How do you sketch (x^2-5)^2+y^2=16 without a calculator or software?

[GravitySK]

Homework Statement

curve sketching

Relevant Equations

calculus

Someone told me to use parametric equations to find symmetries first
but are there other methods to sketch this graph?
How do you think

 

[mitochan]

Take x^2 axis and y axis. The figure is the circle centered at (5,0) with radius 4. Then it is easy to transform it to x-y axes.

 

[GravitySK]

Yeah that's interesting

Take x^2 axis and y axis. The figure is the circle centered at (5,0) with radius 4. Then it is easy to transform it to x-y axes.

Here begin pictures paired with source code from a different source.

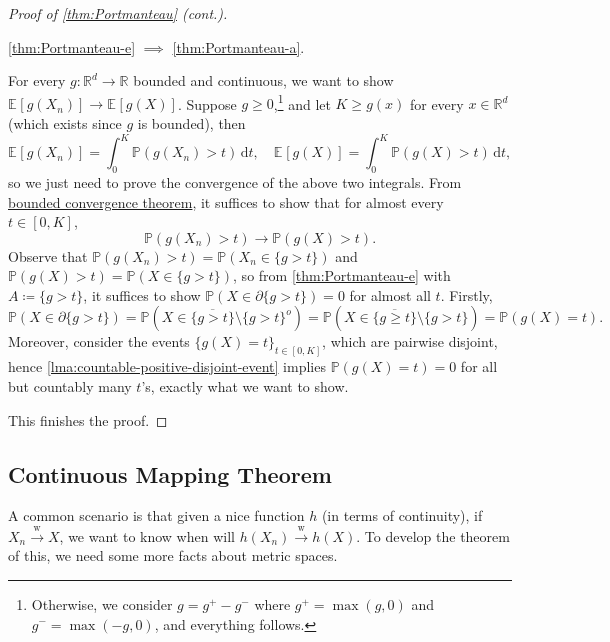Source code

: \begin{proof}[Proof of \autoref{thm:Portmanteau} (cont.)]
	\begin{claim}
		\autoref{thm:Portmanteau-e} \(\implies \) \autoref{thm:Portmanteau-a}.
	\end{claim}
	\begin{explanation}
		For every \(g \colon \mathbb{R} ^d \to \mathbb{R} \) bounded and continuous, we want to show \(\mathbb{E}_{}\left[g(X_n) \right] \to \mathbb{E}_{}\left[g(X) \right] \). Suppose \(g \geq 0\),\footnote{Otherwise, we consider \(g = g^+ - g^-\) where \(g^+ = \max (g, 0)\) and \(g^- = \max (-g, 0)\), and everything follows.} and let \(K \geq g(x)\) for every \(x \in \mathbb{R} ^d\) (which exists since \(g\) is bounded), then
		\[
			\mathbb{E}_{}\left[g(X_n) \right]
			= \int_{0}^{K} \mathbb{P} (g(X_n) > t) \,\mathrm{d}t , \quad
			\mathbb{E}_{}\left[g(X) \right]
			= \int_{0}^{K} \mathbb{P} (g(X) > t) \,\mathrm{d}t,
		\]
		so we just need to prove the convergence of the above two integrals. From \href{https://en.wikipedia.org/wiki/Dominated_convergence_theorem}{bounded convergence theorem}, it suffices to show that for almost every \(t \in [0, K]\),
		\[
			\mathbb{P} (g(X_n) > t) \to \mathbb{P} (g(X) > t).
		\]
		Observe that \(\mathbb{P} (g(X_n) > t) = \mathbb{P} (X_n \in \{ g > t \} )\) and \(\mathbb{P} (g(X) > t) = \mathbb{P} (X \in \{ g > t \} )\), so from \autoref{thm:Portmanteau-e} with \(A\coloneqq \{ g > t \} \), it suffices to show \(\mathbb{P} (X \in \partial \{ g > t \} ) = 0\) for almost all \(t\). Firstly,
		\[
			\mathbb{P} (X \in \partial \{ g > t \} )
			= \mathbb{P} (X \in \overline{\{ g > t \} } \setminus \{ g > t \}^o )
			= \mathbb{P} (X \in \overline{\{ g \geq t \} } \setminus \{ g > t \} )
			= \mathbb{P} (g(X) = t ).
		\]
		Moreover, consider the events \(\{ g(X) = t \} _{t \in [0, K]}\), which are pairwise disjoint, hence \autoref{lma:countable-positive-disjoint-event} implies \(\mathbb{P} (g(X) = t) = 0\) for all but countably many \(t\)'s, exactly what we want to show.
	\end{explanation}
	This finishes the proof.
\end{proof}

\subsection{Continuous Mapping Theorem}
A common scenario is that given a nice function \(h\) (in terms of continuity), if \(X_n \overset{\text{w} }{\to } X\), we want to know when will \(h(X_n) \overset{\text{w} }{\to } h(X)\). To develop the theorem of this, we need some more facts about metric spaces.

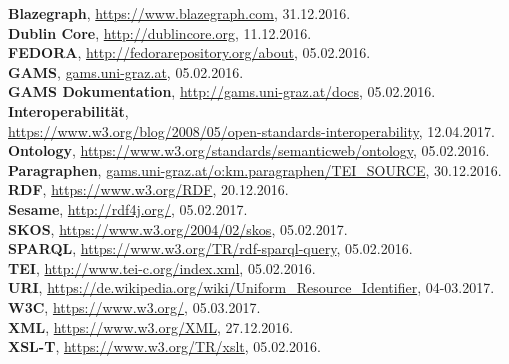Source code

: \documentclass[12pt,a4paper]{article}
\begin{document}
\begin{singlespace}


\textbf{Blazegraph}, \url{https://www.blazegraph.com}, 31.12.2016.
\\


\textbf{Dublin Core}, \url{http://dublincore.org}, 11.12.2016.
\\

\textbf{FEDORA}, \url{http://fedorarepository.org/about}, 05.02.2016.
\\

\textbf{GAMS}, \url{gams.uni-graz.at}, 05.02.2016.
\\

\textbf{GAMS Dokumentation}, \url{http://gams.uni-graz.at/docs}, 05.02.2016.
\\

\textbf{Interoperabilität},\\ \url{https://www.w3.org/blog/2008/05/open-standards-interoperability}, 12.04.2017.
\\

\textbf{Ontology}, \url{https://www.w3.org/standards/semanticweb/ontology}, 05.02.2016.
\\

\textbf{Paragraphen}, \url{gams.uni-graz.at/o:km.paragraphen/TEI_SOURCE}, 30.12.2016.
\\

\textbf{RDF}, \url{https://www.w3.org/RDF}, 20.12.2016.
\\

\textbf{Sesame}, \url{http://rdf4j.org/}, 05.02.2017.
\\

\textbf{SKOS}, \url{https://www.w3.org/2004/02/skos}, 05.02.2017. 
\\

\textbf{SPARQL}, \url{https://www.w3.org/TR/rdf-sparql-query}, 05.02.2016.
\\

\textbf{TEI}, \url{http://www.tei-c.org/index.xml}, 05.02.2016.
\\

\textbf{URI}, \url{https://de.wikipedia.org/wiki/Uniform_Resource_Identifier}, 04-03.2017.
\\

\textbf{W3C}, \url{https://www.w3.org/}, 05.03.2017.
\\

\textbf{XML}, \url{https://www.w3.org/XML}, 27.12.2016.
\\

\textbf{XSL-T}, \url{https://www.w3.org/TR/xslt}, 05.02.2016.
\\

\end{singlespace}

 
\newpage


\newpage
\listoffigures
\end{document}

actually I don't know how to transform x^2 y-axis to xy axis...

 

[mitochan]

x^2=1 corresponds x=-1,1
x^2=9 corresponds x=-3,3
x^2=5 corresponds x=-sqrt5, sqrt5, etc.
You then got six (x,y) points.

Edit: not six, eight (x,y) points

 

[GravitySK]

x^2=1 corresponds x=-1,1
x^2=9 corresponds x=-3,3
x^2=5 corresponds x=-sqrt5, sqrt5, etc.
You then got six (x,y) points.

got it thanks

 

[epenguin]

got it thanks

Can we see?

 

[kuruman]

Now that you know that the circle is centered at (5,0) and has radius 4 units, to sketch it without a calculator or software, get a cheap compass, spread it to a distance of 4 units, put the pointy end at (5,0) units and draw the circle. You can also do it with a nail, some string and a pencil.

 

[epenguin]

You also easily get x co-ordinates of four points where y = 0, and symmetry tells you something about their special nature.